**Directions:** Copy each line in the data below that contains the word "subsection".

-------- Records provided --------

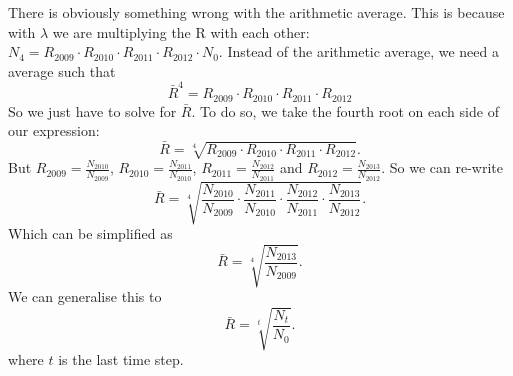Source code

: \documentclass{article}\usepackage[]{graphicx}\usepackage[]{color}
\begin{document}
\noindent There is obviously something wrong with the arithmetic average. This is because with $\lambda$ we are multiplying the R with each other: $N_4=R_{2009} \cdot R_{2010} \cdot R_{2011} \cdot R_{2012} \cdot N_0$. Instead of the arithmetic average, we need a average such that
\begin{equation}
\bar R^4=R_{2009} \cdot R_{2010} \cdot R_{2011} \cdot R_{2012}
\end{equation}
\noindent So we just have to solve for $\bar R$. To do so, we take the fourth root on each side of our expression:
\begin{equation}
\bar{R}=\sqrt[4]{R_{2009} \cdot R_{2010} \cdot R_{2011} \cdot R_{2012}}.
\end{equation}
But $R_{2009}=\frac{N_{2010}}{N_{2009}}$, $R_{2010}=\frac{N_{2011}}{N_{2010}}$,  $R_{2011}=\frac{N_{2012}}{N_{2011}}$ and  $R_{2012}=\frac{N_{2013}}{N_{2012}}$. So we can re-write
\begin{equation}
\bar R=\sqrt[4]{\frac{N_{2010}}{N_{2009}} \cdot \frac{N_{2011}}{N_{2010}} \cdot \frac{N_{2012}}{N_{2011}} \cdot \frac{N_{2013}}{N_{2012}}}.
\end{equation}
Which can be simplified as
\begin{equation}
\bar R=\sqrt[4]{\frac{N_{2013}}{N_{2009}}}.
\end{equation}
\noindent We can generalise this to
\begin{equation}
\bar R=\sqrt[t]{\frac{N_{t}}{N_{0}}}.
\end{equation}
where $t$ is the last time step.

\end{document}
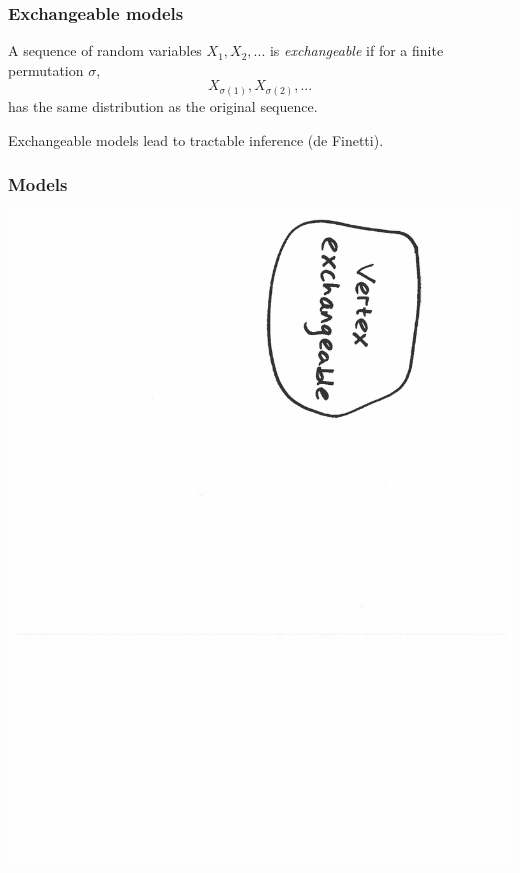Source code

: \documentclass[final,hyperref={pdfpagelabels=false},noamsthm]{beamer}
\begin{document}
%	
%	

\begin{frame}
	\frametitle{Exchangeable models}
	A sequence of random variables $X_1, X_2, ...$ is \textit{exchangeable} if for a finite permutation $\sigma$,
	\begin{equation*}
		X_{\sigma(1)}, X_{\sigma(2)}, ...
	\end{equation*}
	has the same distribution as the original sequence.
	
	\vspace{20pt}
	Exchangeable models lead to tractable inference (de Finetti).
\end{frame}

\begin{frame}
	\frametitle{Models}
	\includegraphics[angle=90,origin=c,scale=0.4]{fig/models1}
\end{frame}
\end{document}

--------
-------- Records provided --------

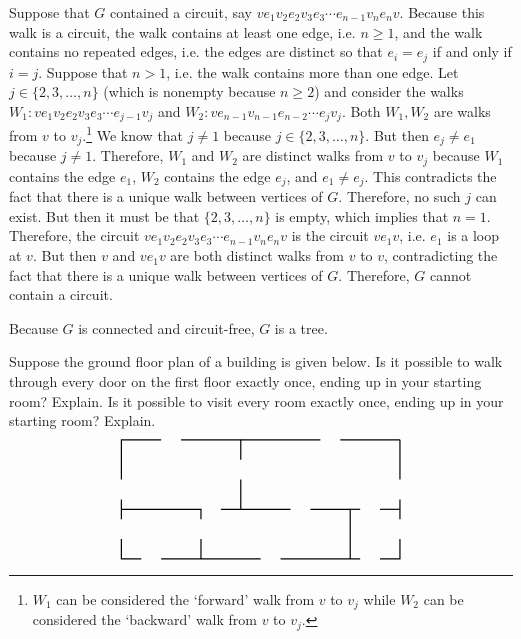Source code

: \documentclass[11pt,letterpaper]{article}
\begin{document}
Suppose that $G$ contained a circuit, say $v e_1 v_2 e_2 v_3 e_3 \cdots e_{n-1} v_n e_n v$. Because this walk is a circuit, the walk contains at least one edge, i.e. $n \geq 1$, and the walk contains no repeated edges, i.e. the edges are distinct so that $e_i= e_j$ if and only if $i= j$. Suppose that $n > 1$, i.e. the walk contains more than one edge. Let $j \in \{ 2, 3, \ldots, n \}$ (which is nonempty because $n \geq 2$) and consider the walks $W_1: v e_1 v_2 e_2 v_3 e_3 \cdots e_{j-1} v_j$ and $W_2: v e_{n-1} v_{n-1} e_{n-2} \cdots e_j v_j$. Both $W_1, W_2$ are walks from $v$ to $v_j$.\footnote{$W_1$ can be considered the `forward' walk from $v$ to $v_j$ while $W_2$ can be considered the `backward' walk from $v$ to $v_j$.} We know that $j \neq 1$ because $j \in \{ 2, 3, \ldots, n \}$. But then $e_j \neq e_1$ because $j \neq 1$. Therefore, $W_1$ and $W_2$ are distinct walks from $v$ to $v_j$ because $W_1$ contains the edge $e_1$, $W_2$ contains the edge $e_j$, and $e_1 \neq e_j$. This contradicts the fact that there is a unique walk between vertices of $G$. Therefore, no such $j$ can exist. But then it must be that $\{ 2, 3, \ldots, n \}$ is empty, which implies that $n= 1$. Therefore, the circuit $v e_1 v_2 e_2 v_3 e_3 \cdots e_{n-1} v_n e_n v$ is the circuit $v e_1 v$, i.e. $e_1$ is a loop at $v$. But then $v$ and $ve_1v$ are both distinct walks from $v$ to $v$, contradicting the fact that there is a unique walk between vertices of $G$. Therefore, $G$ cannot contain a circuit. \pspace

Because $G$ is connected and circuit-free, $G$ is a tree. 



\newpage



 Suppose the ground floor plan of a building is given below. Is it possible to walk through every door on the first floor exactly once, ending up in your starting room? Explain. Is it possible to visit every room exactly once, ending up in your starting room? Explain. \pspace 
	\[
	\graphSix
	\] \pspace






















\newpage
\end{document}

--------
-------- Records provided --------

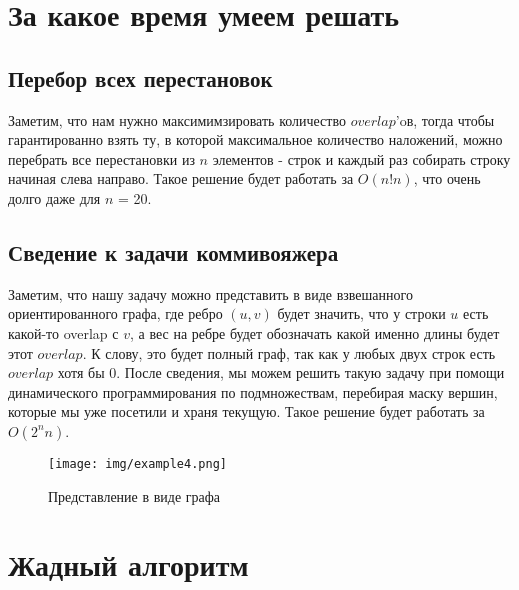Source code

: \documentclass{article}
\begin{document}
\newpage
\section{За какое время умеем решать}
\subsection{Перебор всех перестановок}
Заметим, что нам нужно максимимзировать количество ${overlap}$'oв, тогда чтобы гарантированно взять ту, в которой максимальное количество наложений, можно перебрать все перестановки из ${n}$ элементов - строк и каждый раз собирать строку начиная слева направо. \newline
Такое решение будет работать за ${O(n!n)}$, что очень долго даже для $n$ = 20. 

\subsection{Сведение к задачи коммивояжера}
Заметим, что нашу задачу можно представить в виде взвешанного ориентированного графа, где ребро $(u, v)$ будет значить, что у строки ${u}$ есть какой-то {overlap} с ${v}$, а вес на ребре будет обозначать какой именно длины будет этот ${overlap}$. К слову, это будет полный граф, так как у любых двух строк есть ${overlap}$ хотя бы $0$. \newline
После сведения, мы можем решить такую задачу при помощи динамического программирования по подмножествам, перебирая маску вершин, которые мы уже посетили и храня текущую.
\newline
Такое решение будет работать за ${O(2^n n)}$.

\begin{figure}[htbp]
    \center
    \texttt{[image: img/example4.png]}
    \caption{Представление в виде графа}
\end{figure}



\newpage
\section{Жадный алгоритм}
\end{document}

--------

**Response:**
\subsection{Перебор всех перестановок}
\subsection{Сведение к задачи коммивояжера}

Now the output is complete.